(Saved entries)
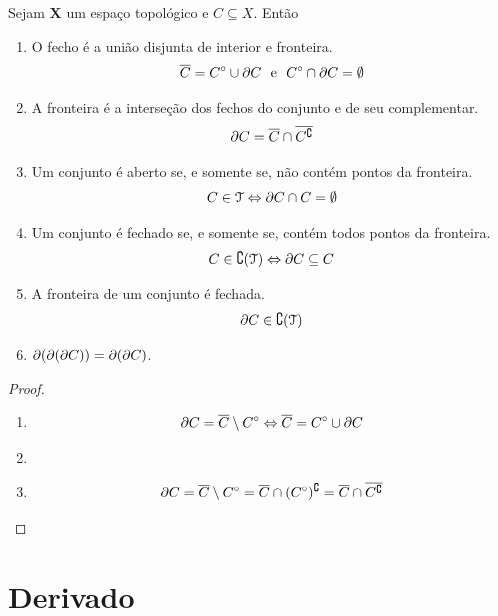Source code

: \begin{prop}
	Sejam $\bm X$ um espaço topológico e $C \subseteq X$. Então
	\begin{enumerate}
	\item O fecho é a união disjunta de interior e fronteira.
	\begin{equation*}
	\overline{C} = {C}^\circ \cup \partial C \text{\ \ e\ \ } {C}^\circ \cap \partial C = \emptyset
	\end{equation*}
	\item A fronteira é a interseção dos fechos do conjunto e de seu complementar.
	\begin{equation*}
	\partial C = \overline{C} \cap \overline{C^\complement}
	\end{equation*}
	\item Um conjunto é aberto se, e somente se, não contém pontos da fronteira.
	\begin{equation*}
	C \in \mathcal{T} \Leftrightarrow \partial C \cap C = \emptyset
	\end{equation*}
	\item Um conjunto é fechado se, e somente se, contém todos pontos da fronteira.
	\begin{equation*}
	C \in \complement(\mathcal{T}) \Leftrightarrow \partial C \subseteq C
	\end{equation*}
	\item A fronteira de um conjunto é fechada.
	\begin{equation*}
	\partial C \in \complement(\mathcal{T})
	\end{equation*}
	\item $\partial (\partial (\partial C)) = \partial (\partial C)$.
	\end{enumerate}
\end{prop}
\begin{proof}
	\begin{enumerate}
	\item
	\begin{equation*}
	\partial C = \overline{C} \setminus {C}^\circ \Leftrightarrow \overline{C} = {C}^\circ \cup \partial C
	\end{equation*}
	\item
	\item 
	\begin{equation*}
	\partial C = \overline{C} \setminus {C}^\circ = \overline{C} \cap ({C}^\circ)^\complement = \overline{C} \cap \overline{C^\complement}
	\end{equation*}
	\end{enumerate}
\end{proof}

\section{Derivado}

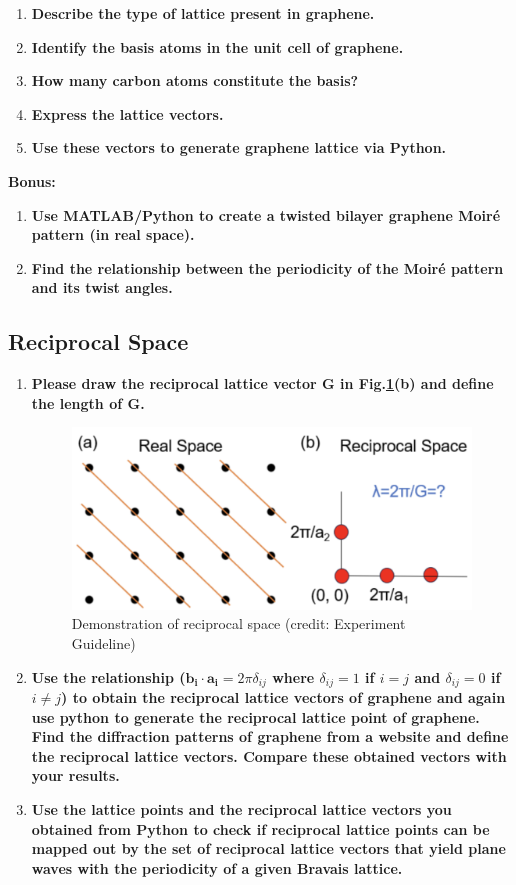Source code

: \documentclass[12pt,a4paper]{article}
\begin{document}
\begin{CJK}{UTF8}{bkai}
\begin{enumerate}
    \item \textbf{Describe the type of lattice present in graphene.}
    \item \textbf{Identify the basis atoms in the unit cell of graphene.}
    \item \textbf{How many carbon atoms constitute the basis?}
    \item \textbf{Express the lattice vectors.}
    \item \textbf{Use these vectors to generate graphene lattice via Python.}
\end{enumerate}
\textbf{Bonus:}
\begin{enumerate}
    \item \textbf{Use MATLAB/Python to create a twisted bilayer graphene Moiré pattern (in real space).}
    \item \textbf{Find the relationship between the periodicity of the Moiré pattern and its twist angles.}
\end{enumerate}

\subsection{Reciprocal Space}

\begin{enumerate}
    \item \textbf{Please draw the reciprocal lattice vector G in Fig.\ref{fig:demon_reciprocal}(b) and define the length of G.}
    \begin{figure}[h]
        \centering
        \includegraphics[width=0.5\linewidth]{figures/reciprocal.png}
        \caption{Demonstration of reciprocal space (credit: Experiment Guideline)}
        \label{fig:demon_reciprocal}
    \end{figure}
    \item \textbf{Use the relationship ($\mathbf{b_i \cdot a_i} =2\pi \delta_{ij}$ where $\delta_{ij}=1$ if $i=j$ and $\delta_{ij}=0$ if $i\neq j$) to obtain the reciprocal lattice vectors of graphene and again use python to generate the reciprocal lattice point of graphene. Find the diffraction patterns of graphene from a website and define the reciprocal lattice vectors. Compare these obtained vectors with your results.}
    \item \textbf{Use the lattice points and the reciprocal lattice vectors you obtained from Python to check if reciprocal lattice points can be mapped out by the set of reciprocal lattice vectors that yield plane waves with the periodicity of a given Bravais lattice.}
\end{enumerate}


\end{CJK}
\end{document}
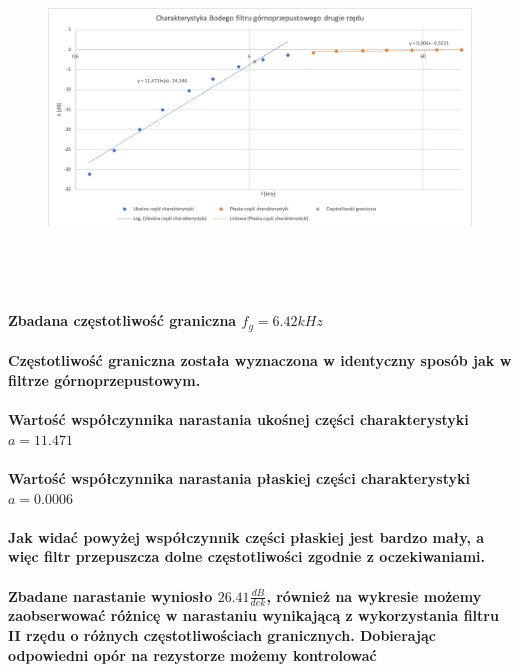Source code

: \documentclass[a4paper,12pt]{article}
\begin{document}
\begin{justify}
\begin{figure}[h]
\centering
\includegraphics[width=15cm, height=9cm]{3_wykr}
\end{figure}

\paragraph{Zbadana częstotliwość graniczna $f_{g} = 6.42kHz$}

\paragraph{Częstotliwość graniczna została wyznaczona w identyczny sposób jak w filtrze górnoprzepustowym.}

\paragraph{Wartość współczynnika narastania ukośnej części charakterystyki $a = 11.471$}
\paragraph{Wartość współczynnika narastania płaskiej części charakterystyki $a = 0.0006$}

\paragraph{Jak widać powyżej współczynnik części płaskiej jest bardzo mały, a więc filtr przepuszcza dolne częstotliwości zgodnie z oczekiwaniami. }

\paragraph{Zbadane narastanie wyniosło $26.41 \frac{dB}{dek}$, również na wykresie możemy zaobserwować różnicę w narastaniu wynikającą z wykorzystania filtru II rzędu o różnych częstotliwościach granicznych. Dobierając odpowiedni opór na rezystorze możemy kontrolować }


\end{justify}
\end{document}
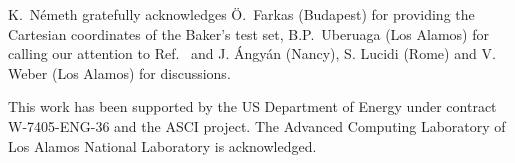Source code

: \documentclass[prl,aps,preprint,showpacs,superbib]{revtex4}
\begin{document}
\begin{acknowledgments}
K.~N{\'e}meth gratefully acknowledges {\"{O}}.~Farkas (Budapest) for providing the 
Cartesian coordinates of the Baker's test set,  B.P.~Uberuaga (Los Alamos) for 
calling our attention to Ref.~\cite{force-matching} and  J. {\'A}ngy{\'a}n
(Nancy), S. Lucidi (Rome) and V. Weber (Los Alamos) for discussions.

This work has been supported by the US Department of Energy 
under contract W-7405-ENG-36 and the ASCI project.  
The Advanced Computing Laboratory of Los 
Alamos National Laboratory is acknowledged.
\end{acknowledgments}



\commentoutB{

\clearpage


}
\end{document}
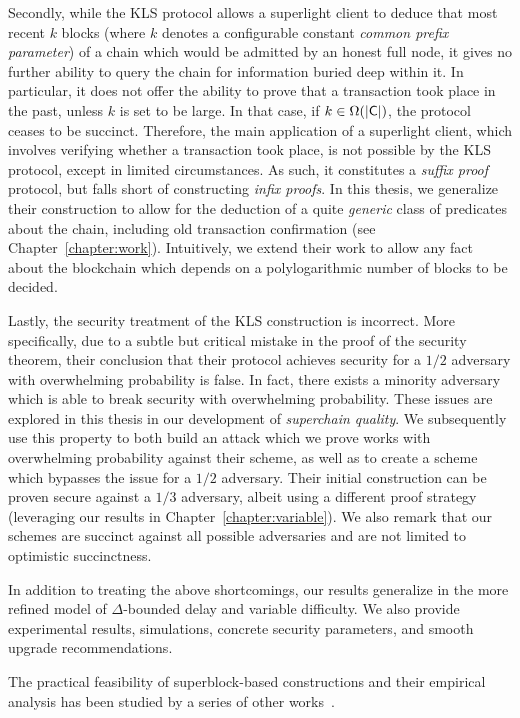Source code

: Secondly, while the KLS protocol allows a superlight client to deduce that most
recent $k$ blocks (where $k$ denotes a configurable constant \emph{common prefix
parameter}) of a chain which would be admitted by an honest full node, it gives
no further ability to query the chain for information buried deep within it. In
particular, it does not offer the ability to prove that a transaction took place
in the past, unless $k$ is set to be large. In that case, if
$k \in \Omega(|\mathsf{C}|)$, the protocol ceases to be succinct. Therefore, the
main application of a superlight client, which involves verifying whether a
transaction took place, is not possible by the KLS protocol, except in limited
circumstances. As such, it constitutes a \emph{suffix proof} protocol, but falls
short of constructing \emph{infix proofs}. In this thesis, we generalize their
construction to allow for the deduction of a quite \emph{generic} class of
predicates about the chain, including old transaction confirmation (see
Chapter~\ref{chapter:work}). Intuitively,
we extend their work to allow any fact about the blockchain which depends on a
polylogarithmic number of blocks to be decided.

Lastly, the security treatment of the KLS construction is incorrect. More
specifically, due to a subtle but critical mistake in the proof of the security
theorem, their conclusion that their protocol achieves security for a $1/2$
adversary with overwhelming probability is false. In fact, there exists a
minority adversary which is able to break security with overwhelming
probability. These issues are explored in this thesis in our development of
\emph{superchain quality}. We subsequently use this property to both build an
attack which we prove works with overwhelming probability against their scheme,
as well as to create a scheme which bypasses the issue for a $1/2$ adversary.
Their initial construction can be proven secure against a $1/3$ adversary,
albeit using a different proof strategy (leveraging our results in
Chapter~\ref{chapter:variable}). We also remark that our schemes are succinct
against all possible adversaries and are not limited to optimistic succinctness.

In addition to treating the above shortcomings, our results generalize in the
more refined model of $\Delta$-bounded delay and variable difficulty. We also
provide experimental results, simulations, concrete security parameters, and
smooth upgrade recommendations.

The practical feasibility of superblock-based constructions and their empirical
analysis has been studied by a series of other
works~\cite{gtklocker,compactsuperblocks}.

- [Your assignment]: Search the entries for the string "probability" and return each line where it turns up.

- [Solved exercise]:
adversary with overwhelming probability is false. In fact, there exists a
probability. These issues are explored in this thesis in our development of
attack which we prove works with overwhelming probability against their scheme,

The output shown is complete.